In the New Yorker, Cal Newport writes about the increasing value of collaboration software and its impact on productivity by using technology to improve workflow rather than just work, likening this to Henry Ford’s innovation in the production line, rather than just the car as a product:

What’s striking about this new generation of productivity software is not so much what it does, but what it doesn’t do. Until recently, most business applications focussed on providing faster and more powerful versions of the tools that knowledge workers were already using to accomplish their daily tasks – electronic spreadsheets were better than paper accounting ledgers, e-mail is better than fax machines. The new productivity services, by contrast, can’t be used to directly execute work. Their purpose is instead to help better organize these efforts.

This may not be news to any modern, digital organisation that takes this way of working for granted, but it is orders of magnitude more productive than those corporations still communicating and coordinating through the medium of nursery school PowerPoint pictures shared using the turn-based combat of passive-aggressive email.

And once you connect work processes better in this way, and inevitably uncover ways to optimise and organise them, then opportunities for automation are clearer and easier to address. We have a team development process we use, where we help teams think about their deliverables as services, identify how to standardise and shape demand, and then think about the service components and process design, and how these can be automated to free up more time for exception handling or continuous improvement. Collaboration and automation are not two competing approaches to process productivity – they can and should be used together.

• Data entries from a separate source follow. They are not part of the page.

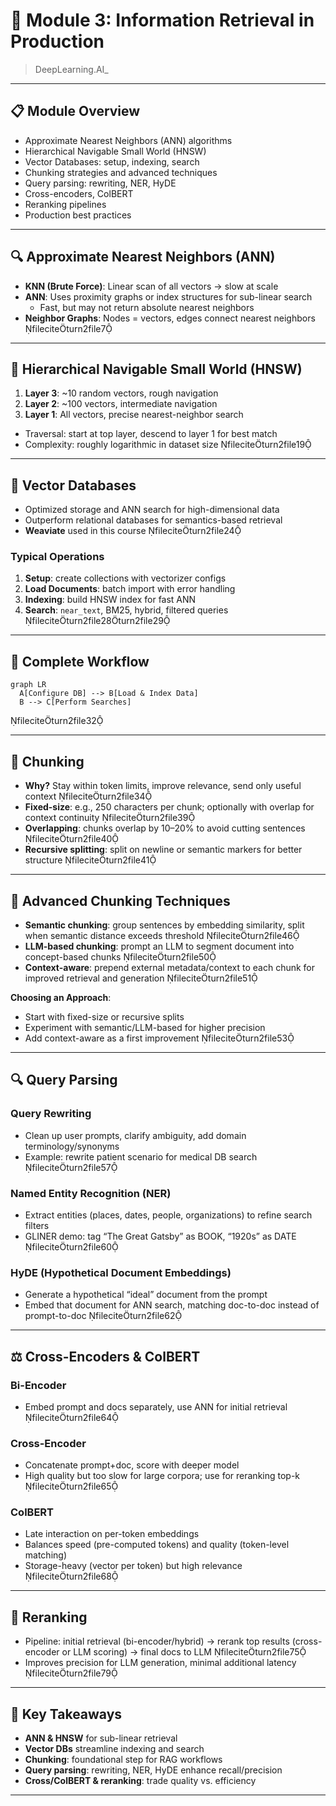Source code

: # 📘 Module 3: Information Retrieval in Production

> DeepLearning.AI_

---

## 📋 Module Overview

- Approximate Nearest Neighbors (ANN) algorithms
- Hierarchical Navigable Small World (HNSW)
- Vector Databases: setup, indexing, search
- Chunking strategies and advanced techniques
- Query parsing: rewriting, NER, HyDE
- Cross-encoders, ColBERT
- Reranking pipelines
- Production best practices

---

## 🔍 Approximate Nearest Neighbors (ANN)

- **KNN (Brute Force)**: Linear scan of all vectors → slow at scale  
- **ANN**: Uses proximity graphs or index structures for sub-linear search  
  - Fast, but may not return absolute nearest neighbors  
- **Neighbor Graphs**: Nodes = vectors, edges connect nearest neighbors fileciteturn2file7

---

## 🧱 Hierarchical Navigable Small World (HNSW)

1. **Layer 3**: ~10 random vectors, rough navigation  
2. **Layer 2**: ~100 vectors, intermediate navigation  
3. **Layer 1**: All vectors, precise nearest-neighbor search  
- Traversal: start at top layer, descend to layer 1 for best match  
- Complexity: roughly logarithmic in dataset size fileciteturn2file19

---

## 📂 Vector Databases

- Optimized storage and ANN search for high-dimensional data  
- Outperform relational databases for semantics-based retrieval  
- **Weaviate** used in this course fileciteturn2file24

### Typical Operations

1. **Setup**: create collections with vectorizer configs  
2. **Load Documents**: batch import with error handling  
3. **Indexing**: build HNSW index for fast ANN  
4. **Search**: `near_text`, BM25, hybrid, filtered queries fileciteturn2file28turn2file29

---

## 🔗 Complete Workflow

```mermaid
graph LR
  A[Configure DB] --> B[Load & Index Data]
  B --> C[Perform Searches]
```
fileciteturn2file32

---

## 📑 Chunking

- **Why?** Stay within token limits, improve relevance, send only useful context fileciteturn2file34
- **Fixed-size**: e.g., 250 characters per chunk; optionally with overlap for context continuity fileciteturn2file39
- **Overlapping**: chunks overlap by 10–20% to avoid cutting sentences fileciteturn2file40
- **Recursive splitting**: split on newline or semantic markers for better structure fileciteturn2file41

---

## 🧠 Advanced Chunking Techniques

- **Semantic chunking**: group sentences by embedding similarity, split when semantic distance exceeds threshold fileciteturn2file46
- **LLM-based chunking**: prompt an LLM to segment document into concept-based chunks fileciteturn2file50
- **Context-aware**: prepend external metadata/context to each chunk for improved retrieval and generation fileciteturn2file51

**Choosing an Approach**:
- Start with fixed-size or recursive splits  
- Experiment with semantic/LLM-based for higher precision  
- Add context-aware as a first improvement fileciteturn2file53

---

## 🔍 Query Parsing

### Query Rewriting

- Clean up user prompts, clarify ambiguity, add domain terminology/synonyms  
- Example: rewrite patient scenario for medical DB search fileciteturn2file57

### Named Entity Recognition (NER)

- Extract entities (places, dates, people, organizations) to refine search filters  
- GLINER demo: tag “The Great Gatsby” as BOOK, “1920s” as DATE fileciteturn2file60

### HyDE (Hypothetical Document Embeddings)

- Generate a hypothetical “ideal” document from the prompt  
- Embed that document for ANN search, matching doc-to-doc instead of prompt-to-doc fileciteturn2file62

---

## ⚖️ Cross-Encoders & ColBERT

### Bi-Encoder

- Embed prompt and docs separately, use ANN for initial retrieval fileciteturn2file64

### Cross-Encoder

- Concatenate prompt+doc, score with deeper model  
- High quality but too slow for large corpora; use for reranking top-k fileciteturn2file65

### ColBERT

- Late interaction on per-token embeddings  
- Balances speed (pre-computed tokens) and quality (token-level matching)  
- Storage-heavy (vector per token) but high relevance fileciteturn2file68

---

## 🔄 Reranking

- Pipeline: initial retrieval (bi-encoder/hybrid) → rerank top results (cross-encoder or LLM scoring) → final docs to LLM fileciteturn2file75
- Improves precision for LLM generation, minimal additional latency fileciteturn2file79

---

## 📌 Key Takeaways

- **ANN & HNSW** for sub-linear retrieval  
- **Vector DBs** streamline indexing and search  
- **Chunking**: foundational step for RAG workflows  
- **Query parsing**: rewriting, NER, HyDE enhance recall/precision  
- **Cross/ColBERT & reranking**: trade quality vs. efficiency

---
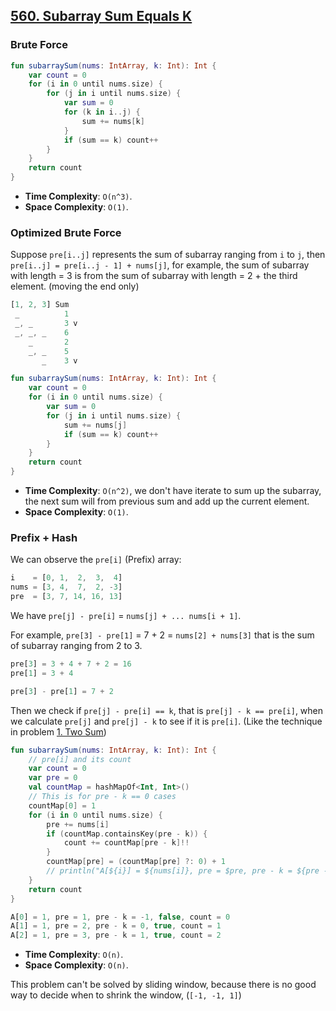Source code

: ## [560. Subarray Sum Equals K](https://leetcode.com/problems/subarray-sum-equals-k/)

### Brute Force
```kotlin
fun subarraySum(nums: IntArray, k: Int): Int {
    var count = 0
    for (i in 0 until nums.size) {
        for (j in i until nums.size) {
            var sum = 0
            for (k in i..j) {
                sum += nums[k]
            }
            if (sum == k) count++
        }
    }
    return count
}
```

* **Time Complexity**: `O(n^3)`.
* **Space Complexity**: `O(1)`.

### Optimized Brute Force
Suppose `pre[i..j]` represents the sum of subarray ranging from `i` to `j`, then `pre[i..j] = pre[i..j - 1] + nums[j]`, for example, the sum of subarray with length = 3 is from the sum of subarray with length = 2 + the third element. (moving the end only)

```js
[1, 2, 3] Sum
 _          1
 _, _       3 v
 _, _, _    6
    _       2
    _, _    5
       _    3 v
```

```kotlin
fun subarraySum(nums: IntArray, k: Int): Int {
    var count = 0
    for (i in 0 until nums.size) {
        var sum = 0
        for (j in i until nums.size) {
            sum += nums[j]
            if (sum == k) count++
        }
    }
    return count
}
```

* **Time Complexity**: `O(n^2)`, we don't have iterate to sum up the subarray, the next sum will from previous sum and add up the current element.
* **Space Complexity**: `O(1)`.

### Prefix + Hash
We can observe the `pre[i]` (Prefix) array:

```js
i    = [0, 1,  2,  3,  4]
nums = [3, 4,  7,  2, -3]
pre  = [3, 7, 14, 16, 13]
```

We have `pre[j] - pre[i]` = `nums[j] + ... nums[i + 1]`.

For example, `pre[3] - pre[1]` = 7 + 2 = `nums[2] + nums[3]` that is the sum of subarray ranging from 2 to 3.

```js
pre[3] = 3 + 4 + 7 + 2 = 16
pre[1] = 3 + 4

pre[3] - pre[1] = 7 + 2
```

Then we check if `pre[j] - pre[i] == k`, that is `pre[j] - k == pre[i]`, when we calculate `pre[j]` and `pre[j] - k` to see if it is `pre[i]`. (Like the technique in problem [1. Two Sum](../leetcode/1.two-sum.md))


```kotlin
fun subarraySum(nums: IntArray, k: Int): Int {
    // pre[i] and its count
    var count = 0
    var pre = 0
    val countMap = hashMapOf<Int, Int>()
    // This is for pre - k == 0 cases
    countMap[0] = 1
    for (i in 0 until nums.size) {
        pre += nums[i]
        if (countMap.containsKey(pre - k)) {
            count += countMap[pre - k]!!
        }
        countMap[pre] = (countMap[pre] ?: 0) + 1
        // println("A[${i}] = ${nums[i]}, pre = $pre, pre - k = ${pre - k}, ${countMap.containsKey(pre - k)}, count = $count")
    }
    return count
}
```

```js
A[0] = 1, pre = 1, pre - k = -1, false, count = 0
A[1] = 1, pre = 2, pre - k = 0, true, count = 1
A[2] = 1, pre = 3, pre - k = 1, true, count = 2
```

* **Time Complexity**: `O(n)`.
* **Space Complexity**: `O(n)`.

This problem can't be solved by sliding window, because there is no good way to decide when to shrink the window, (`[-1, -1, 1]`)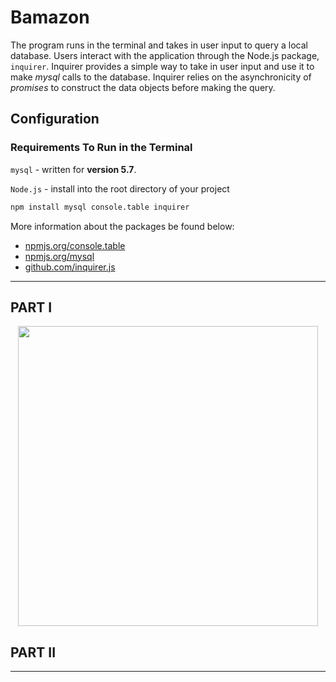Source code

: # Bamazon
 The program runs in the terminal and takes in user input to query a local database. Users interact with the application through the Node.js package, `inquirer`. Inquirer provides a simple way to take in user input and use it to make _mysql_ calls to the database. Inquirer relies on the asynchronicity of _promises_ to construct the data objects before making the query. 

## Configuration

### Requirements To Run in the Terminal
  `mysql` - 
 written for **version 5.7**. 

  `Node.js` - 
  install into the root directory of your project
   ```bash
   npm install mysql console.table inquirer
   ``` 
More information about the packages be found below:
- [npmjs.org/console.table](https://www.npmjs.com/package/console.table)
- [npmjs.org/mysql](https://www.npmjs.com/package/mysql)
- [github.com/inquirer.js](https://github.com/SBoudrias/Inquirer.js)


-----

## PART I
<img src="https://i.imgur.com/FgvNRin.gif" width="480px" style="display:block;margin: 0 auto">


## PART II
----
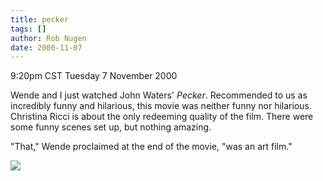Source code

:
 ```yaml
---
title: pecker
tags: []
author: Rob Nugen
date: 2000-11-07
---
```


<title>Pecker</title>
<p class=date>9:20pm CST Tuesday 7 November 2000

<p>Wende and I just watched John Waters' <em>Pecker</em>.  Recommended
to us as incredibly funny and hilarious, this movie was neither funny
nor hilarious.  Christina Ricci is about the only redeeming quality of
the film.  There were some funny scenes set up, but nothing amazing.

<p>"That," Wende proclaimed at the end of the movie, "was an art film."

<p><img src='/images/rob/wL-ROB.gif'>

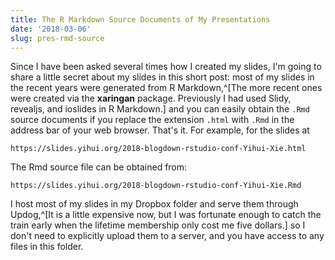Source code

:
 ```yaml
---
title: The R Markdown Source Documents of My Presentations
date: '2018-03-06'
slug: pres-rmd-source
---
```


Since I have been asked several times how I created my slides, I'm going to share a little secret about my slides in this short post: most of my slides in the recent years were generated from R Markdown,^[The more recent ones were created via the **xaringan** package. Previously I had used Slidy, revealjs, and ioslides in R Markdown.] and you can easily obtain the `.Rmd` source documents if you replace the extension `.html` with `.Rmd` in the address bar of your web browser. That's it. For example, for the slides at

```
https://slides.yihui.org/2018-blogdown-rstudio-conf-Yihui-Xie.html
```

The Rmd source file can be obtained from:

```
https://slides.yihui.org/2018-blogdown-rstudio-conf-Yihui-Xie.Rmd
```

I host most of my slides in my Dropbox folder and serve them through Updog,^[It is a little expensive now, but I was fortunate enough to catch the train early when the lifetime membership only cost me five dollars.] so I don't need to explicitly upload them to a server, and you have access to any files in this folder.
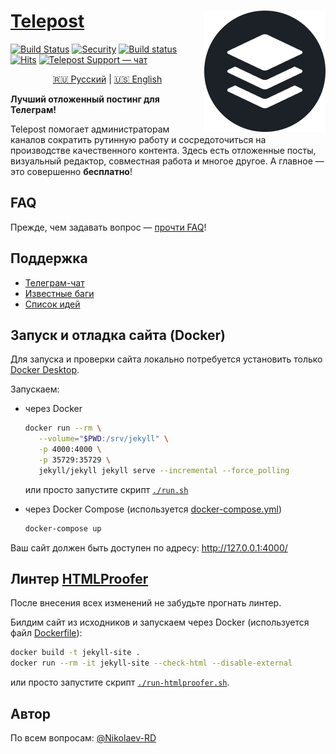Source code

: # [Telepost](https://telepost.me/) <img src="images/telepost_icon-194x194.png" alt="Telepost logo" align="right" />
[![Build Status](https://travis-ci.com/Telepost-me/telepost-me.github.io.svg?branch=master)](https://travis-ci.com/Telepost-me/telepost-me.github.io)
[![Security](https://hakiri.io/github/Telepost-me/telepost-me.github.io/master.svg)](https://hakiri.io/github/Telepost-me/telepost-me.github.io/master)
[![Build status](https://ci.appveyor.com/api/projects/status/fae40em4uff3avkp/branch/master?svg=true)](https://ci.appveyor.com/project/nikolaev-rd/telepost-me-github-io/branch/master)
[![Hits](https://hits.seeyoufarm.com/api/count/incr/badge.svg?url=https%3A%2F%2Fgithub.com%2FTelepost-me%2Ftelepost-me.github.io&count_bg=%2379C83D&title_bg=%23555555&icon=telegram.svg&icon_color=%23F5F5F5&title=hits&edge_flat=false)](https://hits.seeyoufarm.com)
[![Telepost Support — чат](https://shields.io/badge/Telepost-Чат-green?logo=telegram&style=social)](https://t.me/joinchat/Ypg01CdfpW5jNWFi)

<p align="center">
   <a href="README.md">🇷🇺 Русский</a> | <a href="README.en.md">🇺🇸 English</a>
</p>

**Лучший отложенный постинг для Телеграм!**

Telepost помогает администраторам каналов сократить рутинную работу и сосредоточиться на производстве качественного контента. Здесь есть отложенные посты, визуальный редактор, совместная работа и многое другое. А главное — это совершенно **бесплатно**!

## FAQ
Прежде, чем задавать вопрос — [прочти FAQ](https://telepost-me.github.io/faq)!

## Поддержка
* [Телеграм-чат](https://t.me/joinchat/Ypg01CdfpW5jNWFi)
* [Известные баги](https://github.com/Telepost-me/support/issues?q=is%3Aissue+is%3Aopen+label%3Abug)
* [Список идей](https://github.com/Telepost-me/support/issues?q=is%3Aissue+is%3Aopen+label%3Aidea)

## Запуск и отладка сайта (Docker)

Для запуска и проверки сайта локально потребуется установить только [Docker Desktop](https://docs.docker.com/desktop/).

Запускаем:

* через Docker
   ```bash
   docker run --rm \
      --volume="$PWD:/srv/jekyll" \
      -p 4000:4000 \
      -p 35729:35729 \
      jekyll/jekyll jekyll serve --incremental --force_polling
   ```
   или просто запустите скрипт [`./run.sh`](run.sh)

* через Docker Compose (используется [docker-compose.yml](docker-compose.yml))
   ```bash
   docker-compose up
   ```

Ваш сайт должен быть доступен по адресу: http://127.0.0.1:4000/

## Линтер [HTMLProofer](https://github.com/gjtorikian/html-proofer)

После внесения всех изменений не забудьте прогнать линтер.

Билдим сайт из исходников и запускаем через Docker (используется файл [Dockerfile](Dockerfile)):
```bash
docker build -t jekyll-site .
docker run --rm -it jekyll-site --check-html --disable-external
```
или просто запустите скрипт [`./run-htmlproofer.sh`](run-htmlproofer.sh).

## Автор
По всем вопросам: [@Nikolaev-RD](https://github.com/nikolaev-rd)

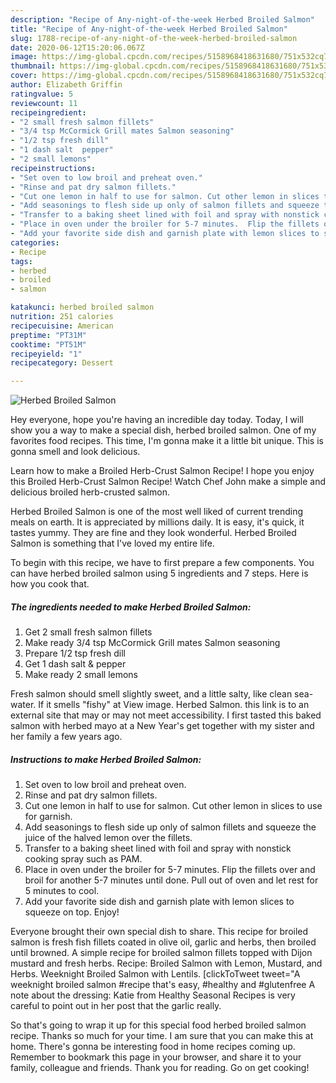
 ```yaml
---
description: "Recipe of Any-night-of-the-week Herbed Broiled Salmon"
title: "Recipe of Any-night-of-the-week Herbed Broiled Salmon"
slug: 1788-recipe-of-any-night-of-the-week-herbed-broiled-salmon
date: 2020-06-12T15:20:06.067Z
image: https://img-global.cpcdn.com/recipes/5158968418631680/751x532cq70/herbed-broiled-salmon-recipe-main-photo.jpg
thumbnail: https://img-global.cpcdn.com/recipes/5158968418631680/751x532cq70/herbed-broiled-salmon-recipe-main-photo.jpg
cover: https://img-global.cpcdn.com/recipes/5158968418631680/751x532cq70/herbed-broiled-salmon-recipe-main-photo.jpg
author: Elizabeth Griffin
ratingvalue: 5
reviewcount: 11
recipeingredient:
- "2 small fresh salmon fillets"
- "3/4 tsp McCormick Grill mates Salmon seasoning"
- "1/2 tsp fresh dill"
- "1 dash salt  pepper"
- "2 small lemons"
recipeinstructions:
- "Set oven to low broil and preheat oven."
- "Rinse and pat dry salmon fillets."
- "Cut one lemon in half to use for salmon. Cut other lemon in slices to use for garnish."
- "Add seasonings to flesh side up only of salmon fillets and squeeze the juice of the halved lemon over the fillets."
- "Transfer to a baking sheet lined with foil and spray with nonstick cooking spray such as PAM."
- "Place in oven under the broiler for 5-7 minutes.  Flip the fillets over and broil for another 5-7 minutes until done. Pull out of oven and let rest for 5 minutes to cool."
- "Add your favorite side dish and garnish plate with lemon slices to squeeze on top. Enjoy!"
categories:
- Recipe
tags:
- herbed
- broiled
- salmon

katakunci: herbed broiled salmon 
nutrition: 251 calories
recipecuisine: American
preptime: "PT31M"
cooktime: "PT51M"
recipeyield: "1"
recipecategory: Dessert

---
```



![Herbed Broiled Salmon](https://img-global.cpcdn.com/recipes/5158968418631680/751x532cq70/herbed-broiled-salmon-recipe-main-photo.jpg)

Hey everyone, hope you're having an incredible day today. Today, I will show you a way to make a special dish, herbed broiled salmon. One of my favorites food recipes. This time, I'm gonna make it a little bit unique. This is gonna smell and look delicious.

Learn how to make a Broiled Herb-Crust Salmon Recipe! I hope you enjoy this Broiled Herb-Crust Salmon Recipe! Watch Chef John make a simple and delicious broiled herb-crusted salmon.

Herbed Broiled Salmon is one of the most well liked of current trending meals on earth. It is appreciated by millions daily. It is easy, it's quick, it tastes yummy. They are fine and they look wonderful. Herbed Broiled Salmon is something that I've loved my entire life.


To begin with this recipe, we have to first prepare a few components. You can have herbed broiled salmon using 5 ingredients and 7 steps. Here is how you cook that.

<!--inarticleads1-->

##### The ingredients needed to make Herbed Broiled Salmon:

1. Get 2 small fresh salmon fillets
1. Make ready 3/4 tsp McCormick Grill mates Salmon seasoning
1. Prepare 1/2 tsp fresh dill
1. Get 1 dash salt &amp; pepper
1. Make ready 2 small lemons


Fresh salmon should smell slightly sweet, and a little salty, like clean sea-water. If it smells &#34;fishy&#34; at View image. Herbed Salmon. this link is to an external site that may or may not meet accessibility. I first tasted this baked salmon with herbed mayo at a New Year&#39;s get together with my sister and her family a few years ago. 

<!--inarticleads2-->

##### Instructions to make Herbed Broiled Salmon:

1. Set oven to low broil and preheat oven.
1. Rinse and pat dry salmon fillets.
1. Cut one lemon in half to use for salmon. Cut other lemon in slices to use for garnish.
1. Add seasonings to flesh side up only of salmon fillets and squeeze the juice of the halved lemon over the fillets.
1. Transfer to a baking sheet lined with foil and spray with nonstick cooking spray such as PAM.
1. Place in oven under the broiler for 5-7 minutes.  Flip the fillets over and broil for another 5-7 minutes until done. Pull out of oven and let rest for 5 minutes to cool.
1. Add your favorite side dish and garnish plate with lemon slices to squeeze on top. Enjoy!


Everyone brought their own special dish to share. This recipe for broiled salmon is fresh fish fillets coated in olive oil, garlic and herbs, then broiled until browned. A simple recipe for broiled salmon fillets topped with Dijon mustard and fresh herbs. Recipe: Broiled Salmon with Lemon, Mustard, and Herbs. Weeknight Broiled Salmon with Lentils. [clickToTweet tweet=&#34;A weeknight broiled salmon #recipe that&#39;s easy, #healthy and #glutenfree A note about the dressing: Katie from Healthy Seasonal Recipes is very careful to point out in her post that the garlic really. 

So that's going to wrap it up for this special food herbed broiled salmon recipe. Thanks so much for your time. I am sure that you can make this at home. There's gonna be interesting food in home recipes coming up. Remember to bookmark this page in your browser, and share it to your family, colleague and friends. Thank you for reading. Go on get cooking!
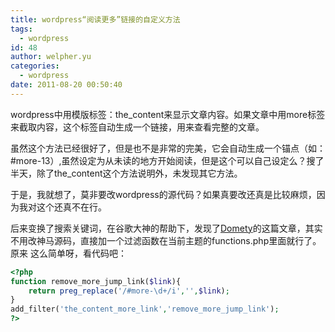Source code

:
 ```yaml
---
title: wordpress“阅读更多”链接的自定义方法
tags:
  - wordpress
id: 48
author: welpher.yu
categories:
  - wordpress
date: 2011-08-20 00:50:40
---
```


wordpress中用模版标签：the_content来显示文章内容。如果文章中用more标签来截取内容，这个标签自动生成一个链接，用来查看完整的文章。

虽然这个方法已经很好了，但是也不是非常的完美，它会自动生成一个锚点（如：#more-13）,虽然设定为从未读的地方开始阅读，但是这个可以自己设定么？搜了半天，除了the_content这个方法说明外，未发现其它方法。

于是，我就想了，莫非要改wordpress的源代码？如果真要改还真是比较麻烦，因为我对这个还真不在行。

后来变换了搜索关键词，在谷歌大神的帮助下，发现了[Domety](http://domety.com/archives/220/ "Domety")的这篇文章，其实不用改神马源码，直接加一个过滤函数在当前主题的functions.php里面就行了。原来 这么简单呀，看代码吧：

``` php
<?php
function remove_more_jump_link($link){
	return preg_replace('/#more-\d+/i','',$link);
}
add_filter('the_content_more_link','remove_more_jump_link');
?>
```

If we want to create better workplaces, improve the experience of work and also reduce the crippling overheads associated with traditional hierarchical management and coordination, then this is a better path to take rather than just injecting AI magic straight into the existing system, which would be another example of replacing work tools rather than improving workflows or ways of working.

The reluctance of larger or more traditional organisations to embrace this challenge is partly why it is mostly tech companies that are able to make the lower-cost, higher-satisfaction model of hybrid and remote working succeed, because they have the systems in place to coordinate work online, such as Dropbox who operate a 90% remote / 10% off-site together mode of operations:

“Since our transition to becoming a Virtual First company, staff retention is at an all-time high and 70% of recently hired employees cite Virtual First as the main reason they applied for a role at Dropbox.”